(Extracted data entries)
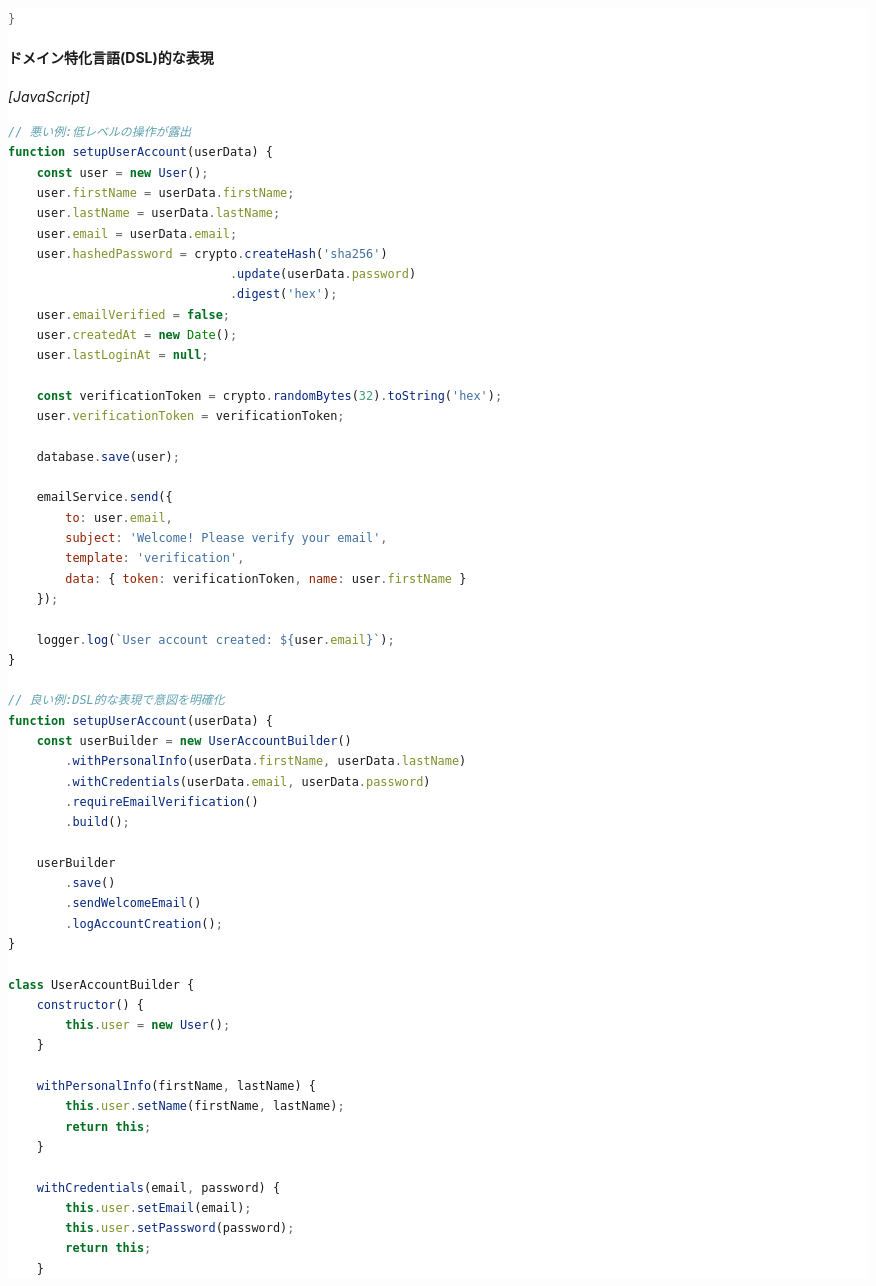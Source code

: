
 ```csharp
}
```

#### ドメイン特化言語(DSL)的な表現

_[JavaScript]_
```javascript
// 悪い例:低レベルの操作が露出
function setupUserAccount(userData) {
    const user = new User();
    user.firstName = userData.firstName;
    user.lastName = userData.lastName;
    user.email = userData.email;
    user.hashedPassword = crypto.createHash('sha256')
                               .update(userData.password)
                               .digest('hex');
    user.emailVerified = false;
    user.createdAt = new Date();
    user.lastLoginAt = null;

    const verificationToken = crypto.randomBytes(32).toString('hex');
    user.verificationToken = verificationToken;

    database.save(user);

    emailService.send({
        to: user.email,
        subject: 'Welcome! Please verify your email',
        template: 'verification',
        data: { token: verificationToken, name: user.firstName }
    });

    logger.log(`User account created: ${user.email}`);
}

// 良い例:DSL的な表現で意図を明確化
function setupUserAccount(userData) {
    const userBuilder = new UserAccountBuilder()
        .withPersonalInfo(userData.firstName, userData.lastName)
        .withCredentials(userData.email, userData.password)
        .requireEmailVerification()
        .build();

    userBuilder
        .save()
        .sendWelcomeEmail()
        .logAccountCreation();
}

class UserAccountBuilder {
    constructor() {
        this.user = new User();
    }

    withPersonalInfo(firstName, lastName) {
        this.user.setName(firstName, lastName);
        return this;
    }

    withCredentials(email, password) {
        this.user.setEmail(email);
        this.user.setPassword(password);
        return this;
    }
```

Task to complete:
Your task is to reproduce every record exactly while omitting the pictures.

Written response:
Source code

:
 ```csharp
}
```

#### ドメイン特化言語(DSL)的な表現

_[JavaScript]_
```javascript
// 悪い例:低レベルの操作が露出
function setupUserAccount(userData) {
    const user = new User();
    user.firstName = userData.firstName;
    user.lastName = userData.lastName;
    user.email = userData.email;
    user.hashedPassword = crypto.createHash('sha256')
                               .update(userData.password)
                               .digest('hex');
    user.emailVerified = false;
    user.createdAt = new Date();
    user.lastLoginAt = null;

    const verificationToken = crypto.randomBytes(32).toString('hex');
    user.verificationToken = verificationToken;

    database.save(user);

    emailService.send({
        to: user.email,
        subject: 'Welcome! Please verify your email',
        template: 'verification',
        data: { token: verificationToken, name: user.firstName }
    });

    logger.log(`User account created: ${user.email}`);
}

// 良い例:DSL的な表現で意図を明確化
function setupUserAccount(userData) {
    const userBuilder = new UserAccountBuilder()
        .withPersonalInfo(userData.firstName, userData.lastName)
        .withCredentials(userData.email, userData.password)
        .requireEmailVerification()
        .build();

    userBuilder
        .save()
        .sendWelcomeEmail()
        .logAccountCreation();
}

class UserAccountBuilder {
    constructor() {
        this.user = new User();
    }

    withPersonalInfo(firstName, lastName) {
        this.user.setName(firstName, lastName);
        return this;
    }

    withCredentials(email, password) {
        this.user.setEmail(email);
        this.user.setPassword(password);
        return this;
    }
```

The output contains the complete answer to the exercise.